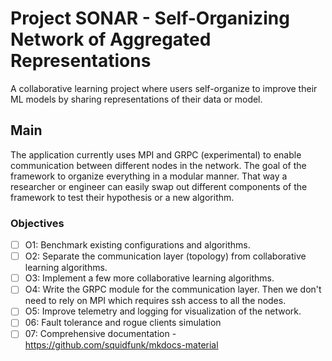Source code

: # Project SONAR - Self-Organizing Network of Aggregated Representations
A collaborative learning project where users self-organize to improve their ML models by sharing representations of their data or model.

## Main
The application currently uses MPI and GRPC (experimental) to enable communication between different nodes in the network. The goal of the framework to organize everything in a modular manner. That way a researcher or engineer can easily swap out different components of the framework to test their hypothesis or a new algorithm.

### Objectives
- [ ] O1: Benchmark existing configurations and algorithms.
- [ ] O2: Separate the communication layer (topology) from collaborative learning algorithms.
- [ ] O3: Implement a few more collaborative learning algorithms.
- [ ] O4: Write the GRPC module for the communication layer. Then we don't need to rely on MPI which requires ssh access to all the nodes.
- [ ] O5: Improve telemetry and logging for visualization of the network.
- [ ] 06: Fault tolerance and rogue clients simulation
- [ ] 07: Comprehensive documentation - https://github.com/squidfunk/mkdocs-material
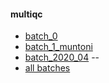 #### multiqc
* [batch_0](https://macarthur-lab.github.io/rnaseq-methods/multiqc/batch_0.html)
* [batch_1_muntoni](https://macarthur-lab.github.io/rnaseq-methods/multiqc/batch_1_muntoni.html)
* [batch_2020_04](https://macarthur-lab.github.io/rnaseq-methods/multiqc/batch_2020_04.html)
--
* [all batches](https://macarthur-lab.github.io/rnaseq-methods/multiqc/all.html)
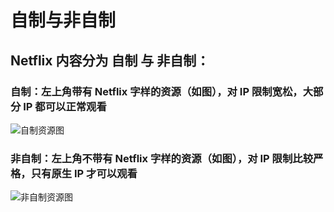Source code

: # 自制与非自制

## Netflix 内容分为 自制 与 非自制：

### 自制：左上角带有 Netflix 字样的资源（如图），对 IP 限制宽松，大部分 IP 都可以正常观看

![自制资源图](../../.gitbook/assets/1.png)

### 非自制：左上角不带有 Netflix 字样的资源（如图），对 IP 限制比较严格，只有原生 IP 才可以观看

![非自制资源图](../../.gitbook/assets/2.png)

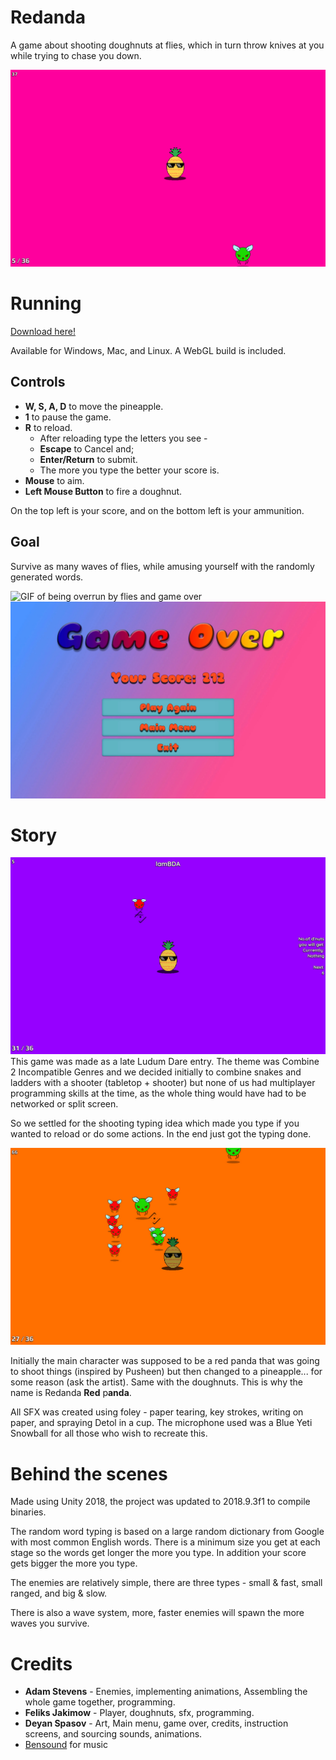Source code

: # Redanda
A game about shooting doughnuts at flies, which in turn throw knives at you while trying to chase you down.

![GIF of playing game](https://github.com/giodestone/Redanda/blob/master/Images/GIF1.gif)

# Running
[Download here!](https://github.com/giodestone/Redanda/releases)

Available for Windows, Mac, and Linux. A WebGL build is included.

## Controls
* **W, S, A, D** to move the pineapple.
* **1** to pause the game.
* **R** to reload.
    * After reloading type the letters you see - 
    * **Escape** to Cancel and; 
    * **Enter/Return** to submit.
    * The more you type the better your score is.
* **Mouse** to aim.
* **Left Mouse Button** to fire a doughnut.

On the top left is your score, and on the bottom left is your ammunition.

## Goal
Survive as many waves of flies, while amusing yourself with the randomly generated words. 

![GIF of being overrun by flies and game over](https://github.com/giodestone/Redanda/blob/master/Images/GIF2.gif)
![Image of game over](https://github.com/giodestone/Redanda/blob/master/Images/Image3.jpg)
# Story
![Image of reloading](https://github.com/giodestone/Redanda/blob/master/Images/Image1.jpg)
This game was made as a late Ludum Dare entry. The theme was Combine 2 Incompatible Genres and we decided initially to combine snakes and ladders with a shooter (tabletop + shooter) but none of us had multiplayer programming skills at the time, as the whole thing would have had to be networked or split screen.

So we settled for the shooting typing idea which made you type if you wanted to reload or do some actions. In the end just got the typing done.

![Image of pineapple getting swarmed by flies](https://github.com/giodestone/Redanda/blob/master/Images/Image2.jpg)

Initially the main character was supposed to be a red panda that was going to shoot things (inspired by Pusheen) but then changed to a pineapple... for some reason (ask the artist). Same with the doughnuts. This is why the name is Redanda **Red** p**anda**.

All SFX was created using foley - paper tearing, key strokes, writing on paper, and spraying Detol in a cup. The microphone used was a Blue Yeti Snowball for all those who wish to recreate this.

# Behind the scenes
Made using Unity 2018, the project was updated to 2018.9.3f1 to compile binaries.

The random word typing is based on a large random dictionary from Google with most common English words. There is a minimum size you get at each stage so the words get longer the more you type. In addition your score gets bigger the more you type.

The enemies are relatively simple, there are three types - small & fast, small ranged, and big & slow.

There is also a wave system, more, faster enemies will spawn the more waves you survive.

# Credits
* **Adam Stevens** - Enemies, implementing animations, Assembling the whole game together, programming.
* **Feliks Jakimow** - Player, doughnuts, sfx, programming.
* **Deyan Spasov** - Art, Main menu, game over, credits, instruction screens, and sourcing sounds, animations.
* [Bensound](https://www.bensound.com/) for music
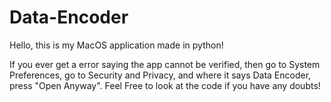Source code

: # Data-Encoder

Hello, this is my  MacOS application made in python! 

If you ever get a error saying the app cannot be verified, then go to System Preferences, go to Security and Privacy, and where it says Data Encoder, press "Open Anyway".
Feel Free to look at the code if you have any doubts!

= = =

◆ **WORK TO COMPLETE**:
Give the number of lines in the entries that contain the word "methods", with no other text.

◆ **ANSWER BELOW**:
4